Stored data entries

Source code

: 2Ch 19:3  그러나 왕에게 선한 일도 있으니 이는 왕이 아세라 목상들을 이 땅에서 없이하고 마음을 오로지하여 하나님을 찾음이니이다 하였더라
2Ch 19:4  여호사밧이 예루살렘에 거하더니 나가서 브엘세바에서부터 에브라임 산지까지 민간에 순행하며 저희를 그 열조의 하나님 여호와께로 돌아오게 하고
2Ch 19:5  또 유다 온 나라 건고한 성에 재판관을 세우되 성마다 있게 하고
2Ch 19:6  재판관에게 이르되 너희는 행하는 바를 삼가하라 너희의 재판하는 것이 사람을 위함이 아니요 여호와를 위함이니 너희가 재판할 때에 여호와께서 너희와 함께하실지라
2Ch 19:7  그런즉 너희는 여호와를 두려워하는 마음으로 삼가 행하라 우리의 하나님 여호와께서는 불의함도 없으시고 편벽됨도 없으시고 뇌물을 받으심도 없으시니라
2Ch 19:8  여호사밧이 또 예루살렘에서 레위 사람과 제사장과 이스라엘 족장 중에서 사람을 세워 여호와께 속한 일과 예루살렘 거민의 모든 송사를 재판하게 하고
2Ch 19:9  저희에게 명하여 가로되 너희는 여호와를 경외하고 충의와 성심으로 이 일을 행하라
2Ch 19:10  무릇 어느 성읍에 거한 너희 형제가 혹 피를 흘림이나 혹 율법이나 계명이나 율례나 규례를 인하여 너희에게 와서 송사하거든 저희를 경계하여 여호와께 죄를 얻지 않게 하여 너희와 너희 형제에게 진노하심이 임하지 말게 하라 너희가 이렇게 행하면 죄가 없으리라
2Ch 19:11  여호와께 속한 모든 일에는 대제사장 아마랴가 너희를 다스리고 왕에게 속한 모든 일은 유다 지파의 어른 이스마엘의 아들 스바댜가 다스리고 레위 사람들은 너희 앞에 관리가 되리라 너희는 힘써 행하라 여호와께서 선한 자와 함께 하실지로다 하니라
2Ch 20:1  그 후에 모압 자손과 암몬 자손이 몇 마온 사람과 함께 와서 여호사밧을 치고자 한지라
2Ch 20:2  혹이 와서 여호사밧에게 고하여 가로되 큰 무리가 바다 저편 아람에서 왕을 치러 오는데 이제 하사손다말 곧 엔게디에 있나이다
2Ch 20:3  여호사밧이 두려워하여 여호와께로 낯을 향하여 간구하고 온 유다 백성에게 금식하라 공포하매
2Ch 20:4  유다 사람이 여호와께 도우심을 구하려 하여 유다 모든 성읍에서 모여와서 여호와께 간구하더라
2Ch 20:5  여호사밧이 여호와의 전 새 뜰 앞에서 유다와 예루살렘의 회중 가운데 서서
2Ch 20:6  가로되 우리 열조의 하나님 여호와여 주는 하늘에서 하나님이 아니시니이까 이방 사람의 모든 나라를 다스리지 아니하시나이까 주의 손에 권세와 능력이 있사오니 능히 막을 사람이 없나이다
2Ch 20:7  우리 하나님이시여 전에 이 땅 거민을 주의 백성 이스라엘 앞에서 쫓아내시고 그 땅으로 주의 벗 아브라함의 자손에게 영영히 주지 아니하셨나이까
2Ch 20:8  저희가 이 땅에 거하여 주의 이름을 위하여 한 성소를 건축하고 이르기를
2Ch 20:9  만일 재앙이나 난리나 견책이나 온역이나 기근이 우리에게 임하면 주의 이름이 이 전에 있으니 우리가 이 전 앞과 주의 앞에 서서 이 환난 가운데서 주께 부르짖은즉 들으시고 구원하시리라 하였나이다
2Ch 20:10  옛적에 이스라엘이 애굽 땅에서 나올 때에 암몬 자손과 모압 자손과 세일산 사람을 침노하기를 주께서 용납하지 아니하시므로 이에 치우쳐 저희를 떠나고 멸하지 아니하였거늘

#### ASSIGNED TASK:
Note each line of the entries that has "여호사밧이" in it, and copy those lines.

#### TASK SOLUTION:
2Ch 19:4  여호사밧이 예루살렘에 거하더니 나가서 브엘세바에서부터 에브라임 산지까지 민간에 순행하며 저희를 그 열조의 하나님 여호와께로 돌아오게 하고
2Ch 19:8  여호사밧이 또 예루살렘에서 레위 사람과 제사장과 이스라엘 족장 중에서 사람을 세워 여호와께 속한 일과 예루살렘 거민의 모든 송사를 재판하게 하고
2Ch 20:3  여호사밧이 두려워하여 여호와께로 낯을 향하여 간구하고 온 유다 백성에게 금식하라 공포하매
2Ch 20:5  여호사밧이 여호와의 전 새 뜰 앞에서 유다와 예루살렘의 회중 가운데 서서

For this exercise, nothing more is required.